The lynchpins of their respective teams, Sourav Ganguly and Chris Gayle have revolutionised the fifth season of the tournament. While Ganguly has stirred a dilapidated Pune Warriors India, who finished second from bottom in their debut season last year, the Chris Gayle storm, though not as strong so far as it was in the previous season, has blown away most of the opposition and remains pivotal to the fortunes of Royal Challengers Bangalore.
How difficult it must have been for Ganguly to draw the best out of himself when almost the whole world was clamouring for him to hang up his boots. After his retirement from international cricket in 2008, Ganguly too seemed to think along the same lines as his stints as a TV commentator and with the BCCI's technical committee suggest, but the fire to challenge and get challenged on a cricket field eventually brought him back to the game.
As a player and a leader, Ganguly has achieved everything he possibly could in Tests and ODIs. His record as an Indian skipper is still the best, though MS Dhoni is closing that gap with him. But the unquenched desire to prove himself in the game's shortest format and send his critics into hiding kept him going even at the age of 39.
After leading Kolkata Knight Riders in the first couple of seasons, Ganguly was snubbed by the franchise when the team failed to finish in the top four in three attempts. He almost detached himself from active cricket until Pune, the IPL family's youngest member, asked him to join them midway through the 2011 season. After Yuvraj Singh, the captain of Pune in their first season, was diagnosed with cancer earlier this year, Ganguly, the prince of Kolkata, emerged as the ideal candidate to take over Pune's reigns and was appointed as the captain cum mentor. And so far, he hasn't disappointed the team owners, excelling more as a captain than as a player. Even though his form as a batsman has been scratchy, scoring 150 runs in nine matches so far, he has been in sublime form as captain, winning four out of eight games so far.
Whether it's taking key decisions or maneuvering his fielders and bowlers, Ganguly is back to his old self once again. Although two back-to-back losses have disturbed the momentum of his side, Pune still have the team and a captain in Ganguly to get themselves back to winning ways, and possibly take them all the way. Like he showed in the match against Delhi Daredevils when he chose to put himself in the firing line and uprooted Kevin Pietersen's stump on the first ball he bowled.
Like Ganguly, Gayle has also served West Indies cricket wholeheartedly. But his flourishing career was curtailed by a tussle between him and the West Indies Cricket Board. Undaunted, Gayle has become a globetrotter, playing Twenty20 cricket in virtually every cricket-playing nation.
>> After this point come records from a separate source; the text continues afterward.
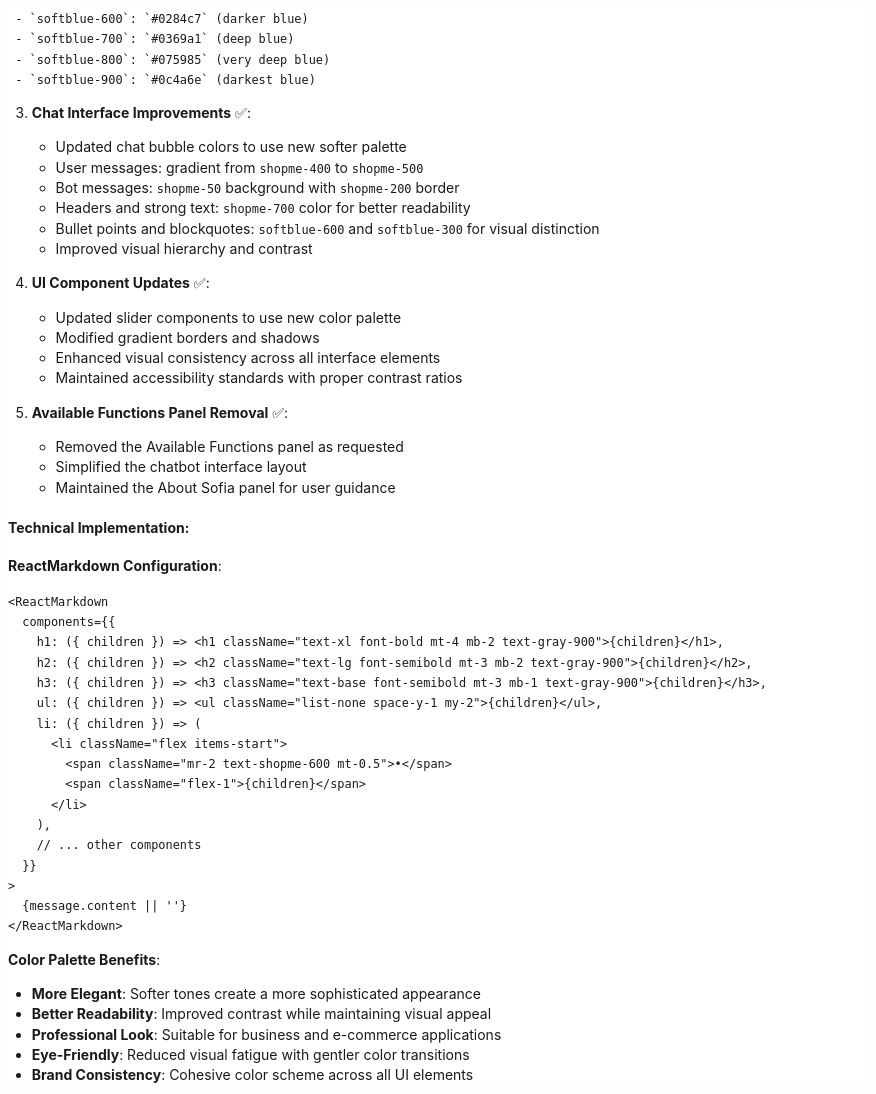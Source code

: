      - `softblue-600`: `#0284c7` (darker blue)
     - `softblue-700`: `#0369a1` (deep blue)
     - `softblue-800`: `#075985` (very deep blue)
     - `softblue-900`: `#0c4a6e` (darkest blue)

3. **Chat Interface Improvements** ✅:
   - Updated chat bubble colors to use new softer palette
   - User messages: gradient from `shopme-400` to `shopme-500`
   - Bot messages: `shopme-50` background with `shopme-200` border
   - Headers and strong text: `shopme-700` color for better readability
   - Bullet points and blockquotes: `softblue-600` and `softblue-300` for visual distinction
   - Improved visual hierarchy and contrast

4. **UI Component Updates** ✅:
   - Updated slider components to use new color palette
   - Modified gradient borders and shadows
   - Enhanced visual consistency across all interface elements
   - Maintained accessibility standards with proper contrast ratios

5. **Available Functions Panel Removal** ✅:
   - Removed the Available Functions panel as requested
   - Simplified the chatbot interface layout
   - Maintained the About Sofia panel for user guidance

#### Technical Implementation:

**ReactMarkdown Configuration**:
```tsx
<ReactMarkdown
  components={{
    h1: ({ children }) => <h1 className="text-xl font-bold mt-4 mb-2 text-gray-900">{children}</h1>,
    h2: ({ children }) => <h2 className="text-lg font-semibold mt-3 mb-2 text-gray-900">{children}</h2>,
    h3: ({ children }) => <h3 className="text-base font-semibold mt-3 mb-1 text-gray-900">{children}</h3>,
    ul: ({ children }) => <ul className="list-none space-y-1 my-2">{children}</ul>,
    li: ({ children }) => (
      <li className="flex items-start">
        <span className="mr-2 text-shopme-600 mt-0.5">•</span>
        <span className="flex-1">{children}</span>
      </li>
    ),
    // ... other components
  }}
>
  {message.content || ''}
</ReactMarkdown>
```

**Color Palette Benefits**:
- **More Elegant**: Softer tones create a more sophisticated appearance
- **Better Readability**: Improved contrast while maintaining visual appeal
- **Professional Look**: Suitable for business and e-commerce applications
- **Eye-Friendly**: Reduced visual fatigue with gentler color transitions
- **Brand Consistency**: Cohesive color scheme across all UI elements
His skills in the ultra-limited format of the game have made him one of the most sought-after players in the domestic T20 competitions in Australia, England, Zimbabwe, India and Bangladesh.
Gayle too had an estranged relationship with KKR, being discarded by his former franchise after the first three seasons. But Gayle took the IPL by storm when he joined the RCB squad in the later part of the 2011 season. He not only resurrected the team’s fortunes, but also single-handedly took them to the final.
His ability to clear the fence at will proved to be a nightmare for the bowlers and his two whirlwind hundreds and three half-centuries almost did the trick for RCB before they were beaten by Chennai Super Kings in the summit clash.
The big-hitting Jamaican, though not completely in his groove, has shown glimpses of his blistering hitting this season as well, when he smashed a 56-ball 87 against Kings XI Punjab, a 48-ball 81 against Pune and 86 in 58 balls against KKR. Although the versatile AB de Villiers has taken slight load off him in this edition, Gayle still remains one of the most fearsome batsmen in the IPL and the key to the hopes of his side.
Both Ganguly and Gayle hold the aces for their respective sides, but it's the unmatched flair, emotion and thrill they bring to a cricket field that captivates the audience and provides the team a spark that singes the opponents. And how deep RCB and PWI go into the league's fifth season largely depends on how these two champions provide that spark.